EX-99.1 2 v113076_ex99-1.htm
Exhibit 99.1

News Release
FOR IMMEDIATE RELEASE


Memry Corporation Q3 FY’08 Revenue Up 11.6% to
$13.6M; Net Income $0.01 Per Diluted Share
Polymer segment posts 19.1% revenue growth; nitinol segment up 7.8%

Bethel, Conn., May 7, 2008 -- Memry Corporation (AMEX: MRY) reported today that revenues for the third quarter of fiscal year 2008 ended March 31, 2008 increased 11.6% to $13,628,000, compared with $12,212,000 reported in the comparable quarter a year earlier. The company reported net income of $166,000, or $0.01 per diluted share, compared with a net loss of $460,000, or $0.02 per diluted share, in the comparable quarter of fiscal year 2007.

Revenues for the first nine months of the 2008 fiscal year increased 7.1% to $41,287,000 from $38,548,000 in the first nine months of fiscal year 2007. Net income for the first nine months of fiscal year 2008 increased 184% to $781,000, or $0.03 per diluted share, compared to $275,000, or $0.01 per diluted share, for the same period in fiscal year 2007.

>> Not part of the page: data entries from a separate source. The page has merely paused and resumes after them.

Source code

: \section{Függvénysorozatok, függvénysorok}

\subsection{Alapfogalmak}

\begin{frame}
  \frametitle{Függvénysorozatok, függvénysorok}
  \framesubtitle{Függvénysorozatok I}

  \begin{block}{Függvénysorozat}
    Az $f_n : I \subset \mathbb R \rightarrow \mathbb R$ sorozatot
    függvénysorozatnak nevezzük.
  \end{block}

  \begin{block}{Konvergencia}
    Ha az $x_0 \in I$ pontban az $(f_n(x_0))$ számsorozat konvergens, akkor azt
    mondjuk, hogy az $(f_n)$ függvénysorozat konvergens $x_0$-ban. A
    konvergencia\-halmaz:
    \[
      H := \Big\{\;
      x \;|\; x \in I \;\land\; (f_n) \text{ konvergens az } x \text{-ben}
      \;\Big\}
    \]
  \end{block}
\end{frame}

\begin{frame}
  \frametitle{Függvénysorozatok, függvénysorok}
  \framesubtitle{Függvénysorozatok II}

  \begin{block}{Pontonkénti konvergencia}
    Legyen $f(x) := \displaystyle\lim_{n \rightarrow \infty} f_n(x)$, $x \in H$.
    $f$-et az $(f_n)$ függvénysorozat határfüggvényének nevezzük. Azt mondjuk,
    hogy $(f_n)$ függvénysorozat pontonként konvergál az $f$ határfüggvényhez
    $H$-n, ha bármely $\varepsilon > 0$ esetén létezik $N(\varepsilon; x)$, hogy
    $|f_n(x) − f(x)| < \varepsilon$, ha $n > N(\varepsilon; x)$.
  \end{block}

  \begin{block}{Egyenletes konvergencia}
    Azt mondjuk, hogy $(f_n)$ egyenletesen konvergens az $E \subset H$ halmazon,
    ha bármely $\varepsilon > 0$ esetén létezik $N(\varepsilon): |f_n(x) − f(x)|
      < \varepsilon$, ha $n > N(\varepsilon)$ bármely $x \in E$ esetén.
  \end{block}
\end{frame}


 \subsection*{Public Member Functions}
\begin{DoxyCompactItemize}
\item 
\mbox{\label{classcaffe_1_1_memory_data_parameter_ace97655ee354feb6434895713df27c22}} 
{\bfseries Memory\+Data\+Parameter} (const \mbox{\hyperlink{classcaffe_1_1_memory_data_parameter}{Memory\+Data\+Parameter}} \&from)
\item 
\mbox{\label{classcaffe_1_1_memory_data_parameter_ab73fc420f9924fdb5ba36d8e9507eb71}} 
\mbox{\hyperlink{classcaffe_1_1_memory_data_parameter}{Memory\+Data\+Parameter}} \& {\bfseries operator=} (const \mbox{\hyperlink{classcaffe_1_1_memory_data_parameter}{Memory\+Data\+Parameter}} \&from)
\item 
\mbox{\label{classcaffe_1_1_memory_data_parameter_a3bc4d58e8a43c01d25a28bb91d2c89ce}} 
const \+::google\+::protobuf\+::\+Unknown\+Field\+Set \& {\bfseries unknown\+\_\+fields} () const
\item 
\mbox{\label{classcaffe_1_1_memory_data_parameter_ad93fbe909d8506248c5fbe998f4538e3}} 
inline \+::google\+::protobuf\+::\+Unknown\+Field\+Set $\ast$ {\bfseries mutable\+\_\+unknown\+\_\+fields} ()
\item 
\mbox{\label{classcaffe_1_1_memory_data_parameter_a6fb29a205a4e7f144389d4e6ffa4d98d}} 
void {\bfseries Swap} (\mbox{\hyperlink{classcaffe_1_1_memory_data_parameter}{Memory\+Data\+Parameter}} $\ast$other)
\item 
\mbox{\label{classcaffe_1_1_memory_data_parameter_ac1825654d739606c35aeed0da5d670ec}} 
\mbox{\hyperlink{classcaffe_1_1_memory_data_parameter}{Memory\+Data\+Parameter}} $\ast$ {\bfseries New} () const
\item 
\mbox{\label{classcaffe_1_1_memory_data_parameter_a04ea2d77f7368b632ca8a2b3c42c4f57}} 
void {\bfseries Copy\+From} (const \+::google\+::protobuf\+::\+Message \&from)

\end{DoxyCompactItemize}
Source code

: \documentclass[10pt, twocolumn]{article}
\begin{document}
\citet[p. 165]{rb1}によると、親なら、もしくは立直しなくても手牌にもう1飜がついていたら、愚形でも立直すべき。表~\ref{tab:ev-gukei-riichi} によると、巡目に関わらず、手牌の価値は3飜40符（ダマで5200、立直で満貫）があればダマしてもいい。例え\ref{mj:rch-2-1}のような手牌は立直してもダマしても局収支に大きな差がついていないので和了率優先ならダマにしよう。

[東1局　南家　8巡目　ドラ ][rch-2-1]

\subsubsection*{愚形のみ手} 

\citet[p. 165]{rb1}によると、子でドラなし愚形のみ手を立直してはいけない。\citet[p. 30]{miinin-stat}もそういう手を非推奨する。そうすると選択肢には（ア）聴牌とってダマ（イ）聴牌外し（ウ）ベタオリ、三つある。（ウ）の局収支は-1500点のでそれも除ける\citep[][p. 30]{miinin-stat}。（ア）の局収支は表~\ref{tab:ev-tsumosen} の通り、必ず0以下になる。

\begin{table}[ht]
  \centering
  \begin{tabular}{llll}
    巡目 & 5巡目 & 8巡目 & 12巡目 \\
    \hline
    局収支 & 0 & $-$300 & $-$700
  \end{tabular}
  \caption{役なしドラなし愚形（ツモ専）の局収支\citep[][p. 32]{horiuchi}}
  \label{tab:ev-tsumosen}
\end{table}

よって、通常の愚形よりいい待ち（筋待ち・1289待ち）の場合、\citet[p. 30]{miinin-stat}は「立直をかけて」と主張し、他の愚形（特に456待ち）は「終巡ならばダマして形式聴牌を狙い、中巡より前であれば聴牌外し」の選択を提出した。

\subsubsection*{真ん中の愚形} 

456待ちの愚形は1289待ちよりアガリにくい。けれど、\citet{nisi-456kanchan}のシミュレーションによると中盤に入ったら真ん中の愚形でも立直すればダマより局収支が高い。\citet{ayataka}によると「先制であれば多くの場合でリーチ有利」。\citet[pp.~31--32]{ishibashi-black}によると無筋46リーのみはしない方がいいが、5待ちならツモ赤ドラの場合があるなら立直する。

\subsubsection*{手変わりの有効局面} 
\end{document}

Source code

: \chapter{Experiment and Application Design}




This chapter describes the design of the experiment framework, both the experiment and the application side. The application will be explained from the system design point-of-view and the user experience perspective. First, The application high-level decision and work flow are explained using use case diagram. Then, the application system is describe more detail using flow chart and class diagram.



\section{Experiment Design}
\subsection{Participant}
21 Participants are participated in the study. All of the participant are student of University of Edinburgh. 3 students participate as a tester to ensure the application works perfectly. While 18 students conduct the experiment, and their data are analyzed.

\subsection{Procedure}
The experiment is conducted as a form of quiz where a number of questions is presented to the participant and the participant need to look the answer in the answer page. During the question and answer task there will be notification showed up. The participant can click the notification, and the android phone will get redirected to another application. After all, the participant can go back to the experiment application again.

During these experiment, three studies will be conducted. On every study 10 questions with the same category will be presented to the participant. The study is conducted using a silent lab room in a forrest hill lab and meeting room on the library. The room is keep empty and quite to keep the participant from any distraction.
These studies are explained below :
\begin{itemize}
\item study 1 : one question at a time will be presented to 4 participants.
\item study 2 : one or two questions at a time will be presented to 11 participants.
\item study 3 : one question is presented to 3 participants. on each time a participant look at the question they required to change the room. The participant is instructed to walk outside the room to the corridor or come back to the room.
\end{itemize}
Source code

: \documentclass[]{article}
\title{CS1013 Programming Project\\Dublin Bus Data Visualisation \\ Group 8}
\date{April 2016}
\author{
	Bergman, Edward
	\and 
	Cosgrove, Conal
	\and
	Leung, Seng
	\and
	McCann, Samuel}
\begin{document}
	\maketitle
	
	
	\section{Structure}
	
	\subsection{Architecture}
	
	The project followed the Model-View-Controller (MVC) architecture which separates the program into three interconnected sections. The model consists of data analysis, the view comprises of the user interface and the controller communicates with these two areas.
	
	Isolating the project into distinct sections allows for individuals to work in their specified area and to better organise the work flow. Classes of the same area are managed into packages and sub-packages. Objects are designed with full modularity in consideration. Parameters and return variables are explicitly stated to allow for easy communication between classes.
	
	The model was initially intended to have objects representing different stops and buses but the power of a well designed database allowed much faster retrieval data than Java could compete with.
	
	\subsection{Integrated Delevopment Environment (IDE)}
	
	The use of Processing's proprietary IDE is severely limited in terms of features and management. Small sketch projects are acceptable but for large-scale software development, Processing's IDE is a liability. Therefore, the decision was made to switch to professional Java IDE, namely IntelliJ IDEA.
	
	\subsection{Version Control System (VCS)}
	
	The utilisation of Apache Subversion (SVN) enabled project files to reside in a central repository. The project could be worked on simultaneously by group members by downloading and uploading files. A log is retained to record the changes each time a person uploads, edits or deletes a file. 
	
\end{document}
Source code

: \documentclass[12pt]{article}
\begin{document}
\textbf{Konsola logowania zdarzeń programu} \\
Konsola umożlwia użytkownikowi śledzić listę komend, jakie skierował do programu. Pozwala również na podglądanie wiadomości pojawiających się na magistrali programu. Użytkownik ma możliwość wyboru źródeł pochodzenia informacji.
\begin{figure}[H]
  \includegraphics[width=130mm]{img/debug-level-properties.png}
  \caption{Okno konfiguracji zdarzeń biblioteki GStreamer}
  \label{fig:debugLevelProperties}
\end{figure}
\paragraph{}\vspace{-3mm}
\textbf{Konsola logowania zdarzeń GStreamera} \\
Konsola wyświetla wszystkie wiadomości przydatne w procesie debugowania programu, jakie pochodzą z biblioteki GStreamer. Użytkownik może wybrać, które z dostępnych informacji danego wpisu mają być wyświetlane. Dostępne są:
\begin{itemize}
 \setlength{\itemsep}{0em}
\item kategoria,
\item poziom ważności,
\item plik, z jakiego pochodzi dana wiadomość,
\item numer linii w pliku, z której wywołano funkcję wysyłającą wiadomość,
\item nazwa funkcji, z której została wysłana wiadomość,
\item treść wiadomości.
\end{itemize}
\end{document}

Memry Chief Executive Officer Robert Belcher said, “We had solid growth this quarter versus the third quarter of fiscal 2007 in both our nitinol and polymer segments. We are pleased that our revenue improvement strategy is yielding progress in both lines of business. Our polymer segment posted a 19.1% increase in revenues to $3,897,000 compared with $3,273,000 in the same quarter a year ago. Our nitinol segment was up 7.8% to $9,747,000 compared to $9,041,000 in the third quarter of FY’07.

“In the nitinol segment, we increased our revenue through higher sales volumes of both wire and tube-based stent components. The nitinol products segment operated at a higher gross margin in the quarter than in the same period in fiscal 2007 mainly due to the 7.8% revenue increase in the segment, but also due to a shift in the product mix of shipments towards those products with higher gross margins, such as nitinol superelastic tube, laparoscopic devices and both wire and tube-based stents. We also increased unit sales for our mature Endocatch™ products even though the revenue growth from the increased volume was partially offset by predetermined contractual pricing declines on this product. Sales of superelastic nitinol tube were also strong in this quarter compared to a year ago.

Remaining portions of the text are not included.